SOURCE DATA:
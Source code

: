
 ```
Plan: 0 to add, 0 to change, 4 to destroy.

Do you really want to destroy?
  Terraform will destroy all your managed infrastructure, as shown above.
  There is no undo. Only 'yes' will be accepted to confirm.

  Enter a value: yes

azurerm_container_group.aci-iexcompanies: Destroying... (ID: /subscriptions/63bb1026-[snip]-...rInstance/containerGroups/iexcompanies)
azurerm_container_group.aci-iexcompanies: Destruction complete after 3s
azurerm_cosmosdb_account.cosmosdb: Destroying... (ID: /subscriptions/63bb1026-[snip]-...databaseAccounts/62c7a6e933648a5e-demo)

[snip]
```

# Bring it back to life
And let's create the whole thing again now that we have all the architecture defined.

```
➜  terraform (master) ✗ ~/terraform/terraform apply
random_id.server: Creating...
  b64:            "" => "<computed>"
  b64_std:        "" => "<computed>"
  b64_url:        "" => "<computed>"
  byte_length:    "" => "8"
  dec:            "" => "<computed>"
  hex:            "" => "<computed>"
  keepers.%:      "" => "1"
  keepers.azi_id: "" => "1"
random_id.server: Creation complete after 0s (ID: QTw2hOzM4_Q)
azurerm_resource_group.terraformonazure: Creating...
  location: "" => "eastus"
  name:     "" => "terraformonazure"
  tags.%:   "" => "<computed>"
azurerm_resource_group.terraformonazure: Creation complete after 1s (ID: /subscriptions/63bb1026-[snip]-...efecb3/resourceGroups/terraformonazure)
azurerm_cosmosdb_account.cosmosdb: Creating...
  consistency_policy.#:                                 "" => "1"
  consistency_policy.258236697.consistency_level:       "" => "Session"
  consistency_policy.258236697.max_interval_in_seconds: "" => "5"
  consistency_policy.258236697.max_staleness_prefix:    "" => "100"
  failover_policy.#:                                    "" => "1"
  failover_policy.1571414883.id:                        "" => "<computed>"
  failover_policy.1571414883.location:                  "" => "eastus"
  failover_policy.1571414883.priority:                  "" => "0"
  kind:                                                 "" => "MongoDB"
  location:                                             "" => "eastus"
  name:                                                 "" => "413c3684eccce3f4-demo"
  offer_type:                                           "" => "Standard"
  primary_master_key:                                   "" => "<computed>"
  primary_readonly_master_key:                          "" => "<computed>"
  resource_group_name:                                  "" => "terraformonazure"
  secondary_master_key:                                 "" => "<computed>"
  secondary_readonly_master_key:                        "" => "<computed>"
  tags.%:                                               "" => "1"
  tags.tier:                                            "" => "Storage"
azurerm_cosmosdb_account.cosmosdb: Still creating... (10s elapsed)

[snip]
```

WORK REQUIRED:
Write out the listing again. Keep every character the same.

ANSWER BOX:
Source code

:
 ```
Plan: 0 to add, 0 to change, 4 to destroy.

Do you really want to destroy?
  Terraform will destroy all your managed infrastructure, as shown above.
  There is no undo. Only 'yes' will be accepted to confirm.

  Enter a value: yes

azurerm_container_group.aci-iexcompanies: Destroying... (ID: /subscriptions/63bb1026-[snip]-...rInstance/containerGroups/iexcompanies)
azurerm_container_group.aci-iexcompanies: Destruction complete after 3s
azurerm_cosmosdb_account.cosmosdb: Destroying... (ID: /subscriptions/63bb1026-[snip]-...databaseAccounts/62c7a6e933648a5e-demo)

[snip]
```

# Bring it back to life
And let's create the whole thing again now that we have all the architecture defined.

```
➜  terraform (master) ✗ ~/terraform/terraform apply
random_id.server: Creating...
  b64:            "" => "<computed>"
  b64_std:        "" => "<computed>"
  b64_url:        "" => "<computed>"
  byte_length:    "" => "8"
  dec:            "" => "<computed>"
  hex:            "" => "<computed>"
  keepers.%:      "" => "1"
  keepers.azi_id: "" => "1"
random_id.server: Creation complete after 0s (ID: QTw2hOzM4_Q)
azurerm_resource_group.terraformonazure: Creating...
  location: "" => "eastus"
  name:     "" => "terraformonazure"
  tags.%:   "" => "<computed>"
azurerm_resource_group.terraformonazure: Creation complete after 1s (ID: /subscriptions/63bb1026-[snip]-...efecb3/resourceGroups/terraformonazure)
azurerm_cosmosdb_account.cosmosdb: Creating...
  consistency_policy.#:                                 "" => "1"
  consistency_policy.258236697.consistency_level:       "" => "Session"
  consistency_policy.258236697.max_interval_in_seconds: "" => "5"
  consistency_policy.258236697.max_staleness_prefix:    "" => "100"
  failover_policy.#:                                    "" => "1"
  failover_policy.1571414883.id:                        "" => "<computed>"
  failover_policy.1571414883.location:                  "" => "eastus"
  failover_policy.1571414883.priority:                  "" => "0"
  kind:                                                 "" => "MongoDB"
  location:                                             "" => "eastus"
  name:                                                 "" => "413c3684eccce3f4-demo"
  offer_type:                                           "" => "Standard"
  primary_master_key:                                   "" => "<computed>"
  primary_readonly_master_key:                          "" => "<computed>"
  resource_group_name:                                  "" => "terraformonazure"
  secondary_master_key:                                 "" => "<computed>"
  secondary_readonly_master_key:                        "" => "<computed>"
  tags.%:                                               "" => "1"
  tags.tier:                                            "" => "Storage"
azurerm_cosmosdb_account.cosmosdb: Still creating... (10s elapsed)

[snip]
```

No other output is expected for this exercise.